▶ EXERCISE INSTRUCTIONS: A single number is the answer here: how many lines of the entries contain "options"?

▶ DATA UNDER STUDY:
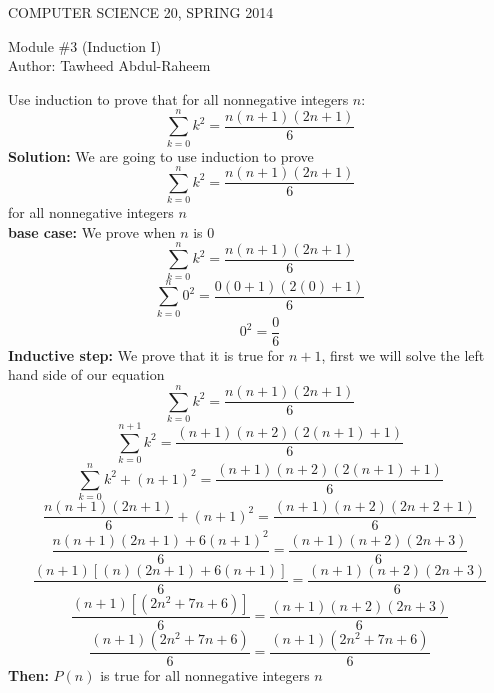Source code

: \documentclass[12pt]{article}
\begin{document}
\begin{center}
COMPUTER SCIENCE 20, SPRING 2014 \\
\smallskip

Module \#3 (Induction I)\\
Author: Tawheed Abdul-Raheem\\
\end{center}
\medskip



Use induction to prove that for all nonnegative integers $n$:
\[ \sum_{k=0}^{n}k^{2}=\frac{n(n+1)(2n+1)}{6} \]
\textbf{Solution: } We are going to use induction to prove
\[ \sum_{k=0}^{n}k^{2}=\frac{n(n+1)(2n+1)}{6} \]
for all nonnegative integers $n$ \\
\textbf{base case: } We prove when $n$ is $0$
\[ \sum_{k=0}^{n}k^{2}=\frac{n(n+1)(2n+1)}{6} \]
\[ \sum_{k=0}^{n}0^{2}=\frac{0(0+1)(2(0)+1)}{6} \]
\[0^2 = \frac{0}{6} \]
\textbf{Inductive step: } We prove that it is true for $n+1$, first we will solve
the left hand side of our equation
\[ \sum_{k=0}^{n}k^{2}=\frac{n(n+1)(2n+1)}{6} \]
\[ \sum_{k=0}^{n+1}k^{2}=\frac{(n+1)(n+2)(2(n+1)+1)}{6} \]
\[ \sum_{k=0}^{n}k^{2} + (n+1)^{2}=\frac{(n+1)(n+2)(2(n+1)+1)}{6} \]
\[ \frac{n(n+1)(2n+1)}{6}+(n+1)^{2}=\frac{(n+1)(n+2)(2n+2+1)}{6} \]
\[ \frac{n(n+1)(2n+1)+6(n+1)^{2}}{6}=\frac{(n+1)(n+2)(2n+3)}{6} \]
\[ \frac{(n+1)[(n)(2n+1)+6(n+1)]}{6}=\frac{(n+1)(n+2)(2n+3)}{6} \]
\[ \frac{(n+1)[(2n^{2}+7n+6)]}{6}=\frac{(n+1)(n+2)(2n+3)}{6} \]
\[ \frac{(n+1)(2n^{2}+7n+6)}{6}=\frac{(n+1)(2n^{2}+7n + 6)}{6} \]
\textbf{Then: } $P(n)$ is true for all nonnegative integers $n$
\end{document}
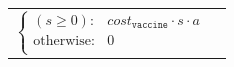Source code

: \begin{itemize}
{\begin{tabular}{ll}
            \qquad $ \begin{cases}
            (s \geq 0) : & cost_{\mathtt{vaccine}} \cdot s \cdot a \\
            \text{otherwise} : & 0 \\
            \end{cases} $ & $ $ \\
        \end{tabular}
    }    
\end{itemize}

---

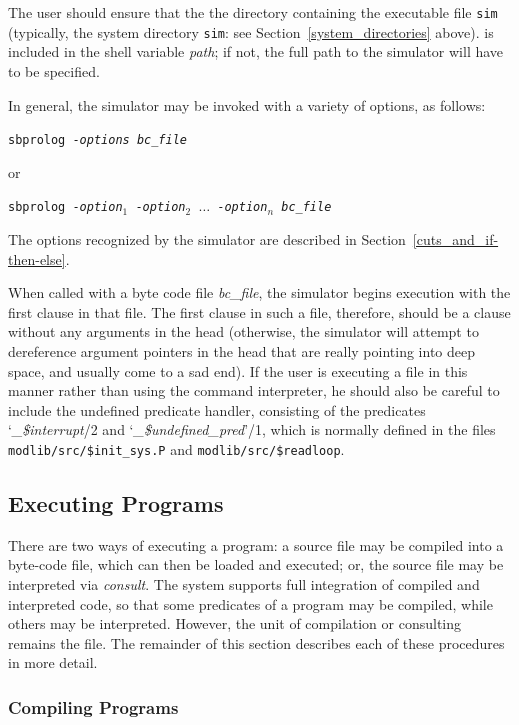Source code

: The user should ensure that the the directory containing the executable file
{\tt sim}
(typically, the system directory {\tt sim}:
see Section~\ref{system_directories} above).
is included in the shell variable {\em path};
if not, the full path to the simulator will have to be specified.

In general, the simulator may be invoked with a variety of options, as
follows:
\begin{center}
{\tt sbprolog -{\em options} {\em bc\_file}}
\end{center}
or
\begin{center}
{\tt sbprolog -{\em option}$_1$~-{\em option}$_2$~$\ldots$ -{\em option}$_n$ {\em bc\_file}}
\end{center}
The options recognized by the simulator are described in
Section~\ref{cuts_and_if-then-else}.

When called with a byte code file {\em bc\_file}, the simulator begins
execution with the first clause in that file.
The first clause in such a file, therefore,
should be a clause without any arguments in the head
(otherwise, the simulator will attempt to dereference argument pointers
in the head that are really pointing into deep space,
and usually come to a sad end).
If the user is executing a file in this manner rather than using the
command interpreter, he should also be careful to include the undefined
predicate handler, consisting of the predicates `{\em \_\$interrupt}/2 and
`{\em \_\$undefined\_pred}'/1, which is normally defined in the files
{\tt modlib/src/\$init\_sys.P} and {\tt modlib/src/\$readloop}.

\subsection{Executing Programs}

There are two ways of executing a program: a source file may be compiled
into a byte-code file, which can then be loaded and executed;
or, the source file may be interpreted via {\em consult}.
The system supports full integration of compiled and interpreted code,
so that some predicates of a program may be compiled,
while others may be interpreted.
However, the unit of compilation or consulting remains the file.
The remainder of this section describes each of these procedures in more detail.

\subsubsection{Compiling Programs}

▶ RESPONSE TO THE EXERCISE: 3